--- Data for processing Enclosed Below ---

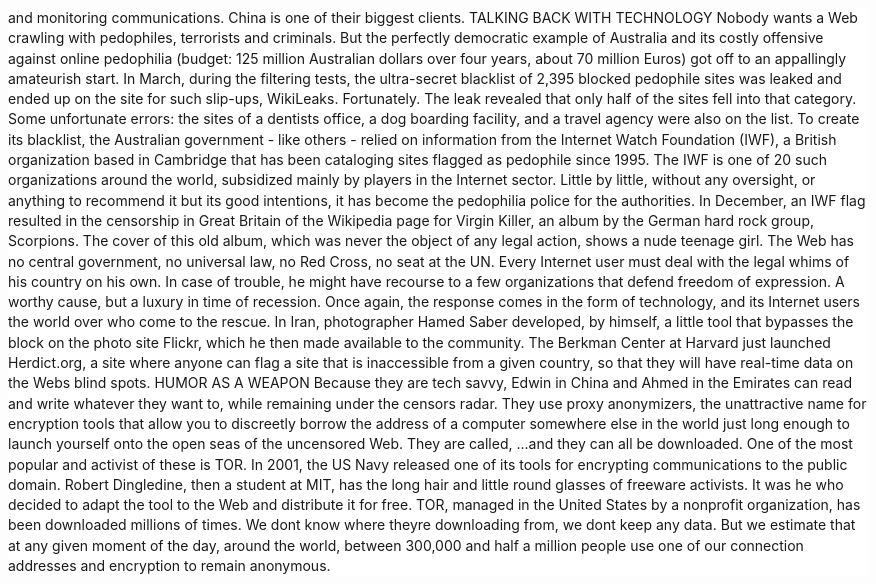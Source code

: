 and monitoring communications.
China is one of their biggest clients.
TALKING BACK WITH TECHNOLOGY
Nobody wants a Web crawling with pedophiles, terrorists and criminals.
But
the perfectly democratic example of Australia and its costly offensive
against online pedophilia (budget: 125 million Australian dollars over four
years, about 70 million Euros) got off to an appallingly amateurish start.
In March, during the filtering tests, the ultra-secret blacklist of 2,395
blocked pedophile sites was leaked and ended up on the site for such
slip-ups,
WikiLeaks. Fortunately.
The leak revealed that only half of the
sites fell into that category. Some unfortunate errors: the sites of a
dentists office, a dog boarding facility, and a travel agency were also on
the list.
To create its blacklist, the Australian government - like others - relied on
information from the Internet Watch Foundation (IWF), a British organization
based in Cambridge that has been cataloging sites flagged as pedophile since
1995. The IWF is one of 20 such organizations around the world, subsidized
mainly by players in the Internet sector. Little by little, without any
oversight, or anything to recommend it but its good intentions, it has
become the pedophilia police for the authorities.
In December, an IWF flag
resulted in the censorship in Great Britain of the Wikipedia page for Virgin
Killer, an album by the German hard rock group, Scorpions. The cover of this
old album, which was never the object of any legal action, shows a nude
teenage girl.
The Web has no central government, no universal law, no Red Cross, no seat
at the UN. Every Internet user must deal with the legal whims of his country
on his own. In case of trouble, he might have recourse to a few
organizations that defend freedom of expression. A worthy cause, but a
luxury in time of recession.
Once again, the response comes in the form of
technology, and its Internet users the world over who come to the rescue.
In Iran, photographer Hamed Saber developed, by himself, a little tool that
bypasses the block on the photo site Flickr, which he then made available to
the community.
The
Berkman Center at Harvard just launched
Herdict.org, a
site where anyone can flag a site that is inaccessible from a given country,
so that they will have real-time data on the Webs blind spots.
HUMOR AS A WEAPON
Because they are tech savvy, Edwin in China and Ahmed in the Emirates can
read and write whatever they want to, while remaining under the censors
radar.
They use proxy anonymizers, the unattractive name for encryption
tools that allow you to discreetly borrow the address of a computer
somewhere else in the world just long enough to launch yourself onto the
open seas of the uncensored Web.
They are called,
...and they can all be downloaded.
One of the most popular and activist of these is TOR. In 2001, the US Navy
released one of its tools for encrypting communications to the public
domain. Robert Dingledine, then a student at MIT, has the long hair and
little round glasses of freeware activists. It was he who decided to adapt
the tool to the Web and distribute it for free.
TOR, managed in the United
States by a nonprofit organization, has been downloaded millions of times.
We dont know where theyre downloading from, we dont keep any data. But
we estimate that at any given moment of the day, around the world, between
300,000 and half a million people use one of our connection addresses and
encryption to remain anonymous.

--- End of Enclosed Data for processing ---

- Brief -
Pull out all lines in the data above that include "country".

- Problem solution -
at the UN. Every Internet user must deal with the legal whims of his country
site where anyone can flag a site that is inaccessible from a given country,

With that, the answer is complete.